Groupe Ingenico, a Paris-based manufacturer of terminals for card systems, is acquiring payment terminal businesses from Groupe Bull.

Ingenico says the deal with Bull, announced in December and scheduled to close in February - combined with a deal with De La Rue Card Systems, which closed in March 1998 - would make it the second-largest payment terminals and systems vendor in the world. Bull, of Louveciennes, France, would become Ingenico's largest shareholder, with 31% equity.

Moreover, Ingenico executives say they would be poised to compete against the two American giants of the industry, market leader Verifone Inc. and its top rival, Hypercom Corp.
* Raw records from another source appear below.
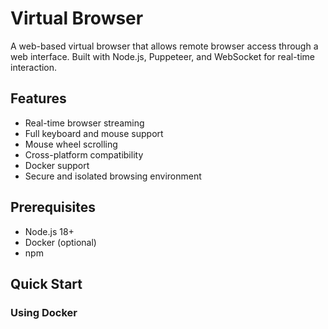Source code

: # Virtual Browser

A web-based virtual browser that allows remote browser access through a web interface. Built with Node.js, Puppeteer, and WebSocket for real-time interaction.

## Features

- Real-time browser streaming
- Full keyboard and mouse support
- Mouse wheel scrolling
- Cross-platform compatibility
- Docker support
- Secure and isolated browsing environment

## Prerequisites

- Node.js 18+
- Docker (optional)
- npm

## Quick Start

### Using Docker 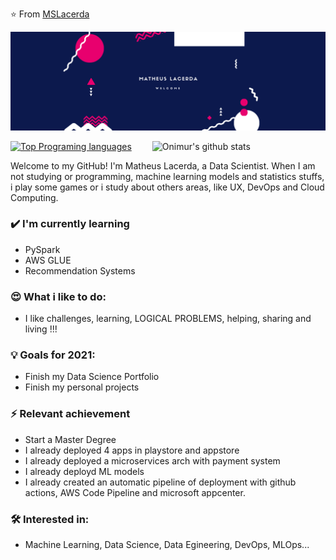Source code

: ⭐️ From [MSLacerda](https://github.com/MSLacerda)

<div align="center"><img alt="Banner | JeanCarlos911" src="https://github.com/MSLacerda/MSLacerda/blob/main/Str1k3r%20S1x%20(1).png" /></div>

<p>
  <a>
    <img width="55%" align="right" alt="Onimur's github stats" src="https://github-readme-stats.vercel.app/api?username=MSLacerda&show_icons=true&hide_border=true" />
  </a>
  
  [![Top Programing languages](https://github-readme-stats.vercel.app/api/top-langs/?username=MSLacerda&layout=compact)](https://github.com/anuraghazra/github-readme-stats)
</p>

Welcome to my GitHub! I'm Matheus Lacerda, a Data Scientist. When I am not studying or programming, machine learning models and statistics stuffs, i play some games or i study about others areas, like UX, DevOps and Cloud Computing.

### ✔️ I'm currently learning
- PySpark
- AWS GLUE
- Recommendation Systems

### 😍 What i like to do:
- I like challenges, learning, LOGICAL PROBLEMS, helping, sharing and living !!!

### 💡 Goals for 2021:
- Finish my Data Science Portfolio
- Finish my personal projects

### ⚡ Relevant achievement
- Start a Master Degree
- I already deployed 4 apps in playstore and appstore
- I already deployed a microservices arch with payment system
- I already deployd ML models 
- I already created an automatic pipeline of deployment with github actions, AWS Code Pipeline and microsoft appcenter. 

### 🛠 Interested in:
- Machine Learning, Data Science, Data Egineering, DevOps, MLOps...
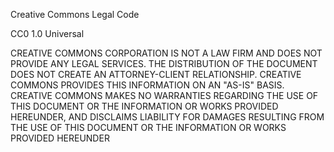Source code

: Creative Commons Legal Code

CC0 1.0 Universal

CREATIVE COMMONS CORPORATION IS NOT A LAW FIRM AND DOES NOT PROVIDE ANY LEGAL SERVICES. THE DISTRIBUTION OF THE DOCUMENT DOES NOT CREATE AN ATTORNEY-CLIENT RELATIONSHIP. CREATIVE COMMONS PROVIDES THIS INFORMATION ON AN "AS-IS" BASIS. CREATIVE COMMONS MAKES NO WARRANTIES REGARDING THE USE OF THIS DOCUMENT OR THE INFORMATION OR WORKS PROVIDED HEREUNDER, AND DISCLAIMS LIABILITY FOR DAMAGES RESULTING FROM THE USE OF THIS DOCUMENT OR THE INFORMATION OR WORKS PROVIDED HEREUNDER
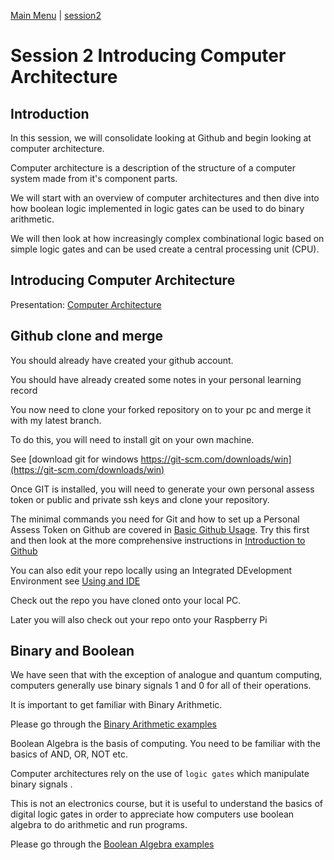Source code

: [Main Menu](../../sessions/README.md) | [session2](../session2/) 

# Session 2 Introducing Computer Architecture

## Introduction

In this session, we will consolidate looking at Github and begin looking at computer architecture.

Computer architecture is a description of the structure of a computer system made from it's component parts.

We will start with an overview of computer architectures and then dive into how boolean logic implemented in logic gates can be used to do binary arithmetic. 

We will then look at how increasingly complex combinational logic based on simple logic gates and can be used create a central processing unit (CPU). 

## Introducing Computer Architecture

Presentation: [Computer Architecture](../session2/docs/com304-foundation-computer-Architecture-1.0.pdf)


## Github clone and merge

You should already have created your github account.

You should have already created some notes in your personal learning record

You now need to clone your forked repository on to your pc and merge it with my latest branch.

To do this, you will need to install git on your own machine. 

See [download git for windows https://git-scm.com/downloads/win](https://git-scm.com/downloads/win)

Once GIT is installed, you will need to generate your own personal assess token or public and private ssh keys and clone your repository.

The minimal commands you need for Git and how to set up a Personal Assess Token on Github are covered in [Basic Github Usage](../../../main/veryBasicGithub.md).
Try this first and then look at the more comprehensive instructions in [Introduction to Github](../../../main/introductionToGitHub.md) 

You can also edit your repo locally using an Integrated DEvelopment Environment see [Using and IDE](../../../main/usingAnIDE.md)

Check out the repo you have cloned onto your local PC.

Later you will also check out your repo onto your Raspberry Pi

## Binary and Boolean 

We have seen that with the exception of analogue and quantum computing, computers generally use binary signals 1 and 0 for all of their operations.

It is important to get familiar with Binary Arithmetic. 

Please go through the [Binary Arithmetic examples](../session2/docs/binaryArithmetic.md)

Boolean Algebra is the basis of computing. 
You need to be familiar with the basics of AND, OR, NOT etc.

Computer architectures rely on the use of `logic gates` which manipulate binary signals .

This is not an electronics course, but it is useful to understand the basics of digital logic gates in order to appreciate how computers use boolean algebra to do arithmetic and run programs.

Please go through the [Boolean Algebra examples](../session2/docs/booleanAlgebraAndLogicGates.md)
 
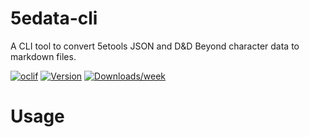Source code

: 5edata-cli
=================

A CLI tool to convert 5etools JSON and D&D Beyond character data to markdown files.


[![oclif](https://img.shields.io/badge/cli-oclif-brightgreen.svg)](https://oclif.io)
[![Version](https://img.shields.io/npm/v/5edata-cli.svg)](https://npmjs.org/package/@stackclash/5edata-cli)
[![Downloads/week](https://img.shields.io/npm/dw/5edata-cli.svg)](https://npmjs.org/package/@stackclash/5edata-cli)


<!-- toc -->

# Usage
<!-- usage -->

<!-- commands -->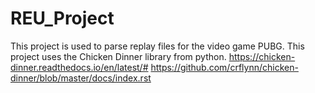# REU_Project

This project is used to parse replay files for the video game PUBG.
This project uses the Chicken Dinner library from python.
https://chicken-dinner.readthedocs.io/en/latest/#
https://github.com/crflynn/chicken-dinner/blob/master/docs/index.rst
"These agreements with Bull and De La Rue give Ingenico true leadership coverage of all world markets outside North America," said Jean-Jacques Poutrel, chairman and chief executive officer of Groupe Ingenico. "Filling this last gap thus becomes de facto our next challenge, and we will take it up without delay."

Ingenico's deal with Bull involves both an acquisition and a strategic alliance for marketing each other's products in various countries.

"It will be beneficial for Bull, who becomes Ingenico's prime partner, and for Ingenico, who becomes a world leader in the payment terminals market," said Guy de Panafieu, chairman of Groupe Bull.

The transaction last year with London-based De La Rue also bolstered Ingenico's marketing powers, Mr. Poutrel said.

Ingenico has been busy making deals and cultivating partners. Last year it took a 40% stake in Veron SPA of Italy, a producer of smart cards and electronic payment systems.

At the end of 1996, Ingenico entered the American market through an alliance with International Verifact Inc. of Toronto, which has since merged with a former rival, Checkmate Electronics Inc. of Roswell, Ga.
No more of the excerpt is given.